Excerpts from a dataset

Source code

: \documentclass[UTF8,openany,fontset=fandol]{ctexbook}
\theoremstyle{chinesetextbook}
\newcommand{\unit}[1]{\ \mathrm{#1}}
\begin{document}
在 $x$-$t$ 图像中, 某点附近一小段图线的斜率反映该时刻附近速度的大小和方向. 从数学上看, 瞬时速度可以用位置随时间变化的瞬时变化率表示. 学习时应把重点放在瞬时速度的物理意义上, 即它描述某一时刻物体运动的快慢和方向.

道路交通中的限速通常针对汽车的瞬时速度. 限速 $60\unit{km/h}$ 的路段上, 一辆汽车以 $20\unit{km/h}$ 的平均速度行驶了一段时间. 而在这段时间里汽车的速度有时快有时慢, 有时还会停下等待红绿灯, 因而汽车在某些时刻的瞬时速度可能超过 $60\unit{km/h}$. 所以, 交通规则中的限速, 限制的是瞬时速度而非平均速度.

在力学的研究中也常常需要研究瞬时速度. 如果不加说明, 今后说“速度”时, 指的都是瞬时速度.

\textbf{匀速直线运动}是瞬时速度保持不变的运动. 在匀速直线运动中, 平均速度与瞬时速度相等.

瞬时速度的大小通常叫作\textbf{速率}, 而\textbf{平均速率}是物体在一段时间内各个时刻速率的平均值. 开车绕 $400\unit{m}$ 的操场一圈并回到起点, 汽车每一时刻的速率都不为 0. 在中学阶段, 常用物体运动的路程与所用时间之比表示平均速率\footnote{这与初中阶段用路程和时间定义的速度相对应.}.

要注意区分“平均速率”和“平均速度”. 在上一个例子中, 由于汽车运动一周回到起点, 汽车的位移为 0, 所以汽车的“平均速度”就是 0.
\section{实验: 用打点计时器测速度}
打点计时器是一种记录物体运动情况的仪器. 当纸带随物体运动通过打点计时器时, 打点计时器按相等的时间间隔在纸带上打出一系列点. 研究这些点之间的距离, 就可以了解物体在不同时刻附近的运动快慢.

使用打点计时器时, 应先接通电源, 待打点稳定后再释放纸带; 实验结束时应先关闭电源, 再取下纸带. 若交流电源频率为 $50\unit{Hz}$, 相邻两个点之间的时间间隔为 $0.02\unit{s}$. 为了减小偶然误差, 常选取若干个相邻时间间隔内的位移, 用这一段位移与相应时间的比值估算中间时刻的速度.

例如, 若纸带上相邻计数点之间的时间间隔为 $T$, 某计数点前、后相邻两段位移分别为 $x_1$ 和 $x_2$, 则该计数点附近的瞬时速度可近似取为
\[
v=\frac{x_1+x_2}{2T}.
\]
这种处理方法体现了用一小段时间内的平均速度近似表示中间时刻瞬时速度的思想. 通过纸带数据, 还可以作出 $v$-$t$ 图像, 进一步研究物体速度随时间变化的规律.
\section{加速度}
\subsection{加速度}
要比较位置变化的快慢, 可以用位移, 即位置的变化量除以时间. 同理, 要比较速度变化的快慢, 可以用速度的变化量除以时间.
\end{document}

### Task brief
Restate every entry above exactly as it stands.

### Task result
Source code

: \documentclass[UTF8,openany,fontset=fandol]{ctexbook}
\theoremstyle{chinesetextbook}
\newcommand{\unit}[1]{\ \mathrm{#1}}
\begin{document}
在 $x$-$t$ 图像中, 某点附近一小段图线的斜率反映该时刻附近速度的大小和方向. 从数学上看, 瞬时速度可以用位置随时间变化的瞬时变化率表示. 学习时应把重点放在瞬时速度的物理意义上, 即它描述某一时刻物体运动的快慢和方向.

道路交通中的限速通常针对汽车的瞬时速度. 限速 $60\unit{km/h}$ 的路段上, 一辆汽车以 $20\unit{km/h}$ 的平均速度行驶了一段时间. 而在这段时间里汽车的速度有时快有时慢, 有时还会停下等待红绿灯, 因而汽车在某些时刻的瞬时速度可能超过 $60\unit{km/h}$. 所以, 交通规则中的限速, 限制的是瞬时速度而非平均速度.

在力学的研究中也常常需要研究瞬时速度. 如果不加说明, 今后说“速度”时, 指的都是瞬时速度.

\textbf{匀速直线运动}是瞬时速度保持不变的运动. 在匀速直线运动中, 平均速度与瞬时速度相等.

瞬时速度的大小通常叫作\textbf{速率}, 而\textbf{平均速率}是物体在一段时间内各个时刻速率的平均值. 开车绕 $400\unit{m}$ 的操场一圈并回到起点, 汽车每一时刻的速率都不为 0. 在中学阶段, 常用物体运动的路程与所用时间之比表示平均速率\footnote{这与初中阶段用路程和时间定义的速度相对应.}.

要注意区分“平均速率”和“平均速度”. 在上一个例子中, 由于汽车运动一周回到起点, 汽车的位移为 0, 所以汽车的“平均速度”就是 0.
\section{实验: 用打点计时器测速度}
打点计时器是一种记录物体运动情况的仪器. 当纸带随物体运动通过打点计时器时, 打点计时器按相等的时间间隔在纸带上打出一系列点. 研究这些点之间的距离, 就可以了解物体在不同时刻附近的运动快慢.

使用打点计时器时, 应先接通电源, 待打点稳定后再释放纸带; 实验结束时应先关闭电源, 再取下纸带. 若交流电源频率为 $50\unit{Hz}$, 相邻两个点之间的时间间隔为 $0.02\unit{s}$. 为了减小偶然误差, 常选取若干个相邻时间间隔内的位移, 用这一段位移与相应时间的比值估算中间时刻的速度.

例如, 若纸带上相邻计数点之间的时间间隔为 $T$, 某计数点前、后相邻两段位移分别为 $x_1$ 和 $x_2$, 则该计数点附近的瞬时速度可近似取为
\[
v=\frac{x_1+x_2}{2T}.
\]
这种处理方法体现了用一小段时间内的平均速度近似表示中间时刻瞬时速度的思想. 通过纸带数据, 还可以作出 $v$-$t$ 图像, 进一步研究物体速度随时间变化的规律.
\section{加速度}
\subsection{加速度}
要比较位置变化的快慢, 可以用位移, 即位置的变化量除以时间. 同理, 要比较速度变化的快慢, 可以用速度的变化量除以时间.
\end{document}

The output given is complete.